With the utilities sector continuing its long-term shift towards privatisation, these are changing times for power, water and waste in the sultanate. The year ahead will see further private sector participation in the country’s electricity transmission and distribution networks, while a number of new desalination projects will also get under way. Oman is keen to secure greater international involvement in all sector plans, with the promotion of foreign direct investment a key part of the sultanate’s overall development strategy. The big-picture view is economic diversification away from oil and gas dependence, and utilities are playing an important role as companies turn to renewable energy, and even coal for power generation.

However, the government faces internal and external challenges to achieving more private participation in the sector. These include the fact that privatisation largely depends on global investor appetite, while growth of the domestic economy – which underpins future utilities demand – fluctuates and affects sector strategy. Recent years have seen lower oil and gas prices take their toll on this growth, with past projections of future energy needs now looking over-optimistic. Despite the economic expansion seen in 2018, the ups and downs of the international hydrocarbons market continue to reinforce the need to diversify, and privatisation of the utilities sector may provide some welcome revenue for the sultanate in the years ahead.

Possible Reorganisation

In keeping with the spirit of change, the way the electricity sector is administered and regulated is also undergoing re-evaluation. In October 2018 discussions began on the possibility of moving the main sector regulator, the Authority for Electricity Regulation (AER), under the umbrella of the Ministry of Oil and Gas (MOG). This was borne out of recommendations made in an energy lab that ran from March 18 to April 26, 2018, held under the auspices of the National Programme for Enhancing Economic Diversification (Tanfeedh). Tanfeedh is a government initiative to promote better coordination in the strategic development of manufacturing, tourism, transport and logistics, and mining and fisheries. As energy is central to the growth of these sectors and others, Tanfeedh hosted the lab to brainstorm ways to improve its overall delivery. The idea to bring the AER into the MOG fold was the result of a consensus that there is an over-abundance of bodies with responsibilities and interests related to electricity, including the Ministry of Finance (MoF), the Financial Affairs and Energy Resources Council (FAERC), and the Public Authority for Electricity and Water, now known as Diam.

Power & Water Structure

The MoF owns 100% of Nama Group, which was known as the Electricity Holding Company until 2004, when the first wave of restructuring and privatisation took place in the electricity and water segments. Nama Group in turn owns Nama Holding, a joint-stock company that is the custodian of the government’s shares in 10 different electricity and water generation, procurement and transmission firms. These include Oman Electricity Transmission Company (OETC), which is responsible for 95% of electricity circulation in the sultanate, and Oman Power and Water Procurement Company (OPWP), the sole electricity and water procurement agency. Nama also owns the main electricity supplier and distributor for the capital area, the Muscat Electricity Distribution Company (MEDC).
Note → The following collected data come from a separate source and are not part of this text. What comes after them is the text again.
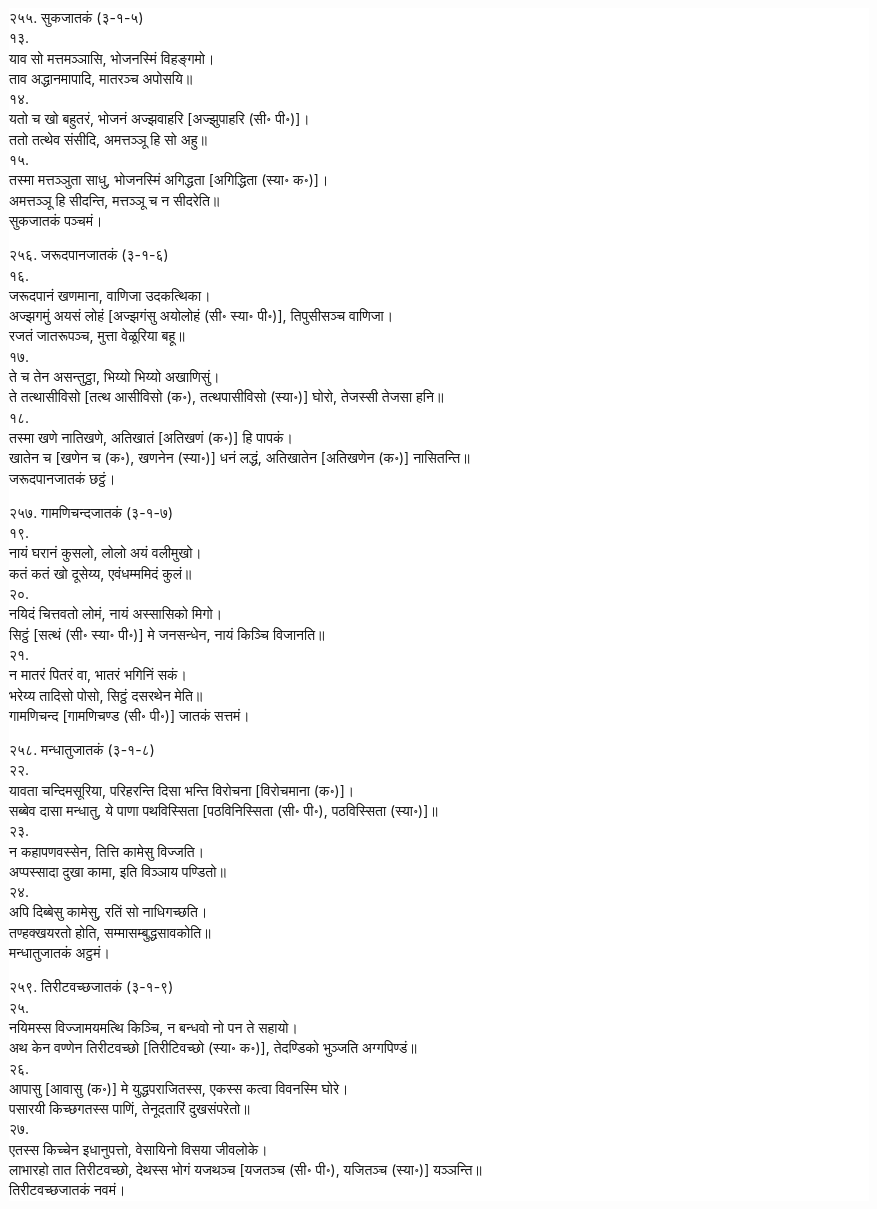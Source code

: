 २५५. सुकजातकं (३-१-५)  
१३.  
याव सो मत्तमञ्ञासि, भोजनस्मिं विहङ्गमो।  
ताव अद्धानमापादि, मातरञ्च अपोसयि॥  
१४.  
यतो च खो बहुतरं, भोजनं अज्झवाहरि [अज्झुपाहरि (सी॰ पी॰)]।  
ततो तत्थेव संसीदि, अमत्तञ्ञू हि सो अहु॥  
१५.  
तस्मा मत्तञ्ञुता साधु, भोजनस्मिं अगिद्धता [अगिद्धिता (स्या॰ क॰)]।  
अमत्तञ्ञू हि सीदन्ति, मत्तञ्ञू च न सीदरेति॥  
सुकजातकं पञ्चमं।  
  
२५६. जरूदपानजातकं (३-१-६)  
१६.  
जरूदपानं खणमाना, वाणिजा उदकत्थिका।  
अज्झगमुं अयसं लोहं [अज्झगंसु अयोलोहं (सी॰ स्या॰ पी॰)], तिपुसीसञ्च वाणिजा।  
रजतं जातरूपञ्च, मुत्ता वेळूरिया बहू॥  
१७.  
ते च तेन असन्तुट्ठा, भिय्यो भिय्यो अखाणिसुं।  
ते तत्थासीविसो [तत्थ आसीविसो (क॰), तत्थपासीविसो (स्या॰)] घोरो, तेजस्सी तेजसा हनि॥  
१८.  
तस्मा खणे नातिखणे, अतिखातं [अतिखणं (क॰)] हि पापकं।  
खातेन च [खणेन च (क॰), खणनेन (स्या॰)] धनं लद्धं, अतिखातेन [अतिखणेन (क॰)] नासितन्ति॥  
जरूदपानजातकं छट्ठं।  
  
२५७. गामणिचन्दजातकं (३-१-७)  
१९.  
नायं घरानं कुसलो, लोलो अयं वलीमुखो।  
कतं कतं खो दूसेय्य, एवंधम्ममिदं कुलं॥  
२०.  
नयिदं चित्तवतो लोमं, नायं अस्सासिको मिगो।  
सिट्ठं [सत्थं (सी॰ स्या॰ पी॰)] मे जनसन्धेन, नायं किञ्चि विजानति॥  
२१.  
न मातरं पितरं वा, भातरं भगिनिं सकं।  
भरेय्य तादिसो पोसो, सिट्ठं दसरथेन मेति॥  
गामणिचन्द [गामणिचण्ड (सी॰ पी॰)] जातकं सत्तमं।  
  
२५८. मन्धातुजातकं (३-१-८)  
२२.  
यावता चन्दिमसूरिया, परिहरन्ति दिसा भन्ति विरोचना [विरोचमाना (क॰)]।  
सब्बेव दासा मन्धातु, ये पाणा पथविस्सिता [पठविनिस्सिता (सी॰ पी॰), पठविस्सिता (स्या॰)]॥  
२३.  
न कहापणवस्सेन, तित्ति कामेसु विज्जति।  
अप्पस्सादा दुखा कामा, इति विञ्ञाय पण्डितो॥  
२४.  
अपि दिब्बेसु कामेसु, रतिं सो नाधिगच्छति।  
तण्हक्खयरतो होति, सम्मासम्बुद्धसावकोति॥  
मन्धातुजातकं अट्ठमं।  
  
२५९. तिरीटवच्छजातकं (३-१-९)  
२५.  
नयिमस्स विज्जामयमत्थि किञ्चि, न बन्धवो नो पन ते सहायो।  
अथ केन वण्णेन तिरीटवच्छो [तिरीटिवच्छो (स्या॰ क॰)], तेदण्डिको भुञ्जति अग्गपिण्डं॥  
२६.  
आपासु [आवासु (क॰)] मे युद्धपराजितस्स, एकस्स कत्वा विवनस्मि घोरे।  
पसारयी किच्छगतस्स पाणिं, तेनूदतारिं दुखसंपरेतो॥  
२७.  
एतस्स किच्चेन इधानुपत्तो, वेसायिनो विसया जीवलोके।  
लाभारहो तात तिरीटवच्छो, देथस्स भोगं यजथञ्च [यजतञ्च (सी॰ पी॰), यजितञ्च (स्या॰)] यञ्ञन्ति॥  
तिरीटवच्छजातकं नवमं।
Other key power administrators in Nama’s portfolio include Majan Electricity Company (MJEC), Mazoon Electricity Company (MZEC), Dhofar Power Company (DPC) and the Rural Area Electricity Company (RAECO). Two generation businesses are included in Nama’s structure as well, Wadj Al Jizzi Power and the Al Ghubra Power and Desalination Company, as is the Nama Institute for Competency Development.

For its part, FAERC is a powerful body at the centre of Oman’s governance. Together with the MoF, it oversees the sultanate’s sovereign wealth fund, the Oman Investment Fund, and has input in everything from the national budget to the price of treated waste water. It therefore has a high-level role in sector strategy, regarding both policy-making and supervision.

Meanwhile, Diam was founded on the basis of two government decrees in 2007 and 2009. Despite its original name, the body is the regulator of water, but not electricity, as the AER has oversight duty of the power segment. Diam is the primary direct water supplier to homes and businesses across Oman, performing this role everywhere except the city of Sohar and Dhofar Governorate. In the former, there is the Department of Water, and in the latter, the Water Department of the Governorate of Dhofar.

Mutual Evolution

The power and water segments have evolved together in Oman due to the nature of the majority of water production. With no natural standing bodies of fresh water or permanent rivers, the country has historically relied on groundwater collected from wells and distributed via a sophisticated system of channels, known as aflaj, along with periodic rainfall. As the population grew and the economy expanded, desalination became the main supplement to dwindling groundwater resources. Desalination plants initially relied on thermal methods, boiling seawater and collecting the salt-free vapour created, distilling it back into potable liquid. This requires considerable amounts of heat best supplied by an associated power plant.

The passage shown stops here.